Jonny believes he would not be as successful if it wasn’t for the challenge posed by his brother
‘One of my proudest things in my triathlon career is the fact I have never had any jealousy towards Alistair,’ he said. ‘I have never looked up and thought ‘Why is he winning the gold medals, not me?’. I have just thought I was beaten by the better athlete. I wouldn’t have been as good an athlete if it wasn’t for him. I wouldn’t have trained as hard. I wouldn’t have believed I could do it.’
Jonny, 31, has lived contentedly in the shadow. Some have suggested he is the more gifted athlete but that Alistair, the elder brother who is here because he is running for election to the IOC Athletes Commission, has held a psychological edge.
Sometimes, Jonny mused, he might have shown a bit of ‘younger brother innocence’. Whatever the truth of that, the shadow was lifted after this gold.
Alistair was there to congratulate him after his stunning leg in the Triathon Mixed Relay event set up victory along with Jess Learmonth, Georgia Taylor-Brown and Alex Yee. This time there was no need for caveats and no need for sympathy.
In his last Olympic race before concentrating on Ironman events over greater distances, Jonny had done it. He had a gold medal to go with his silver and bronze, a win that made him the most decorated triathlete in Olympic history.
‘It’s not like Alistair has been removed from this altogether,’ added Jonny. ‘I didn’t have the best start to my year. But Alistair actually played a big role in me being here in shape. He said ‘You can win an Olympic gold medal, you are fitter than you believe, better than you believe.

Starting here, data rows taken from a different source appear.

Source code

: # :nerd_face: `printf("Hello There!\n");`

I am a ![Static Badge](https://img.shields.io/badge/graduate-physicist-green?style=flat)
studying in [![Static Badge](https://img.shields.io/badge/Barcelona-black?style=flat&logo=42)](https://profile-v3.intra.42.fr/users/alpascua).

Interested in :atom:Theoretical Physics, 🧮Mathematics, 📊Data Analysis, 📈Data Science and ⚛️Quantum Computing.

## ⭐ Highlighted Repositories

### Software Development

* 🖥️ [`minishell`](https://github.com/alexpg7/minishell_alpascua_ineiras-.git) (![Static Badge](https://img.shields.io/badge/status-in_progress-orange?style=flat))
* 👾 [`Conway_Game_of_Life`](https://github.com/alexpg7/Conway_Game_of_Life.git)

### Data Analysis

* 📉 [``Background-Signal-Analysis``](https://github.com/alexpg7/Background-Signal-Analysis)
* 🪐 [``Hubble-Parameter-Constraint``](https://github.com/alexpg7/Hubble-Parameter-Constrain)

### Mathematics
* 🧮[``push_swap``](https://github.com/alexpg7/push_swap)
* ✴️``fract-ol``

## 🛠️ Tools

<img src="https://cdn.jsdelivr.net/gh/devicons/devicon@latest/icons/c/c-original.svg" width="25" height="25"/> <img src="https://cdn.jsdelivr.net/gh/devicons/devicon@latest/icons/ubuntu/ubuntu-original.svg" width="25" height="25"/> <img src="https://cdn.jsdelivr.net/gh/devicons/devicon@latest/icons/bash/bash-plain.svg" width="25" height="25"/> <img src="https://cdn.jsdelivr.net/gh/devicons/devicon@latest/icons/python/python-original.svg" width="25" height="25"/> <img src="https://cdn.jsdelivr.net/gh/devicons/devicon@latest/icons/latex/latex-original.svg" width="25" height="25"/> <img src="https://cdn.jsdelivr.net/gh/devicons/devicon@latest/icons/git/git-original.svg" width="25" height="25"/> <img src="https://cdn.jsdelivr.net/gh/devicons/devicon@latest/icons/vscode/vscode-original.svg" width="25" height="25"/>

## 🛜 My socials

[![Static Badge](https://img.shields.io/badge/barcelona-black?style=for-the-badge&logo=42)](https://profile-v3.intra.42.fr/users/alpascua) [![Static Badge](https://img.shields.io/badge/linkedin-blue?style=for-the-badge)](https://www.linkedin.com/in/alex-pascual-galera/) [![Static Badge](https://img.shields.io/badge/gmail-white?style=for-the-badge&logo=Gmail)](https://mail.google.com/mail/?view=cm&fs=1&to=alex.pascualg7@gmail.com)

Alex Yee has won two medals in Tokyo and took up triathlon after watching Jonny in 2012
‘That meant a lot to me. I still train with him day in day out. But I think winning a gold medal and knowing it’s not his gold medal and he’s not part of the team is also important, because I’ve done it on my own.’
For many people, Jonny Brownlee winning gold is as good as it will get at these Tokyo Games — because of the modest, self- deprecating man he is.
In the first staging of the Mixed Relay Triathlon at the Olympics, Team GB orchestrated the perfect race over the 300m swim, 6.8km bike ride and 2km run.
Afterwards, Yee said he had been inspired to take up triathlon after watching Jonny race at London 2012. Brownlee said that was the greatest praise he could ever hope for. And as he stood with that gold medal around his neck, he reached into his pocket and fished out a piece of paper.
It was the official record of each athlete’s times that day and showed Jonny’s had been the best. ‘I’m so proud of this,’ he said. ‘I got the fastest leg of the whole day and the fastest run. I’m proud of this piece of paper. I might keep it.’
For so much of his triathlon career he has had to live in the shadow of his brother Alistair (L)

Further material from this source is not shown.